- Opening Delimiter -
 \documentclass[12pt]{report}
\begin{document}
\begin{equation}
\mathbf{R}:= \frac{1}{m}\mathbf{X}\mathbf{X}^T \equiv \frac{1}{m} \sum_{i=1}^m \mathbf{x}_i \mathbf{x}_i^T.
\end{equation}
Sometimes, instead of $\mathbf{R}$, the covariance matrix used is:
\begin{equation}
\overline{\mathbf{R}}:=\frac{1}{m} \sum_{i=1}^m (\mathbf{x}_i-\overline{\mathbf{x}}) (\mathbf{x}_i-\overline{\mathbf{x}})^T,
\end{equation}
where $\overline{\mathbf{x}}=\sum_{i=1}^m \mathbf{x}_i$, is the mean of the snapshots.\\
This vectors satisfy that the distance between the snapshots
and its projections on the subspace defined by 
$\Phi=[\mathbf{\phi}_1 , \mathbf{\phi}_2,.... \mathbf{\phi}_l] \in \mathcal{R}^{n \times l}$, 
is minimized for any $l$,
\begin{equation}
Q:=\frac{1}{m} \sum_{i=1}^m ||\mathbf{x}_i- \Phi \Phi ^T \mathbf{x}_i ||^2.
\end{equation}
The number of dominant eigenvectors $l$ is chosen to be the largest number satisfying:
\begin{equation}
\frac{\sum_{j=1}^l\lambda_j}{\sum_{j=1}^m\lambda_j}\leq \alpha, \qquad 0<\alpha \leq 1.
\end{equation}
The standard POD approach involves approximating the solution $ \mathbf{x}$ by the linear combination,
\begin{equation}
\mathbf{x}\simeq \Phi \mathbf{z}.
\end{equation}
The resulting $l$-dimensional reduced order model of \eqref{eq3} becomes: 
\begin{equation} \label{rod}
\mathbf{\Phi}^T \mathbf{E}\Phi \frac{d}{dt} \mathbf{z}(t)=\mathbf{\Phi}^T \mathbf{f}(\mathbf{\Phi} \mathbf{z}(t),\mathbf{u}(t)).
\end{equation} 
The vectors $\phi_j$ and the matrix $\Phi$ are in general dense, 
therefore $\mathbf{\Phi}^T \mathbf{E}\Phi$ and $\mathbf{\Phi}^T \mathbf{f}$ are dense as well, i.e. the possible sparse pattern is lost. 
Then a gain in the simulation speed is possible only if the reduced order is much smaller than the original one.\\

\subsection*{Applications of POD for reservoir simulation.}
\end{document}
- Closing Delimiter -
Can you reproduce all the material exactly?

▶ **ANSWER FOR THE TASK**:
 \documentclass[12pt]{report}
\begin{document}
\begin{equation}
\mathbf{R}:= \frac{1}{m}\mathbf{X}\mathbf{X}^T \equiv \frac{1}{m} \sum_{i=1}^m \mathbf{x}_i \mathbf{x}_i^T.
\end{equation}
Sometimes, instead of $\mathbf{R}$, the covariance matrix used is:
\begin{equation}
\overline{\mathbf{R}}:=\frac{1}{m} \sum_{i=1}^m (\mathbf{x}_i-\overline{\mathbf{x}}) (\mathbf{x}_i-\overline{\mathbf{x}})^T,
\end{equation}
where $\overline{\mathbf{x}}=\sum_{i=1}^m \mathbf{x}_i$, is the mean of the snapshots.\\
This vectors satisfy that the distance between the snapshots
and its projections on the subspace defined by 
$\Phi=[\mathbf{\phi}_1 , \mathbf{\phi}_2,.... \mathbf{\phi}_l] \in \mathcal{R}^{n \times l}$, 
is minimized for any $l$,
\begin{equation}
Q:=\frac{1}{m} \sum_{i=1}^m ||\mathbf{x}_i- \Phi \Phi ^T \mathbf{x}_i ||^2.
\end{equation}
The number of dominant eigenvectors $l$ is chosen to be the largest number satisfying:
\begin{equation}
\frac{\sum_{j=1}^l\lambda_j}{\sum_{j=1}^m\lambda_j}\leq \alpha, \qquad 0<\alpha \leq 1.
\end{equation}
The standard POD approach involves approximating the solution $ \mathbf{x}$ by the linear combination,
\begin{equation}
\mathbf{x}\simeq \Phi \mathbf{z}.
\end{equation}
The resulting $l$-dimensional reduced order model of \eqref{eq3} becomes: 
\begin{equation} \label{rod}
\mathbf{\Phi}^T \mathbf{E}\Phi \frac{d}{dt} \mathbf{z}(t)=\mathbf{\Phi}^T \mathbf{f}(\mathbf{\Phi} \mathbf{z}(t),\mathbf{u}(t)).
\end{equation} 
The vectors $\phi_j$ and the matrix $\Phi$ are in general dense, 
therefore $\mathbf{\Phi}^T \mathbf{E}\Phi$ and $\mathbf{\Phi}^T \mathbf{f}$ are dense as well, i.e. the possible sparse pattern is lost. 
Then a gain in the simulation speed is possible only if the reduced order is much smaller than the original one.\\

\subsection*{Applications of POD for reservoir simulation.}
\end{document}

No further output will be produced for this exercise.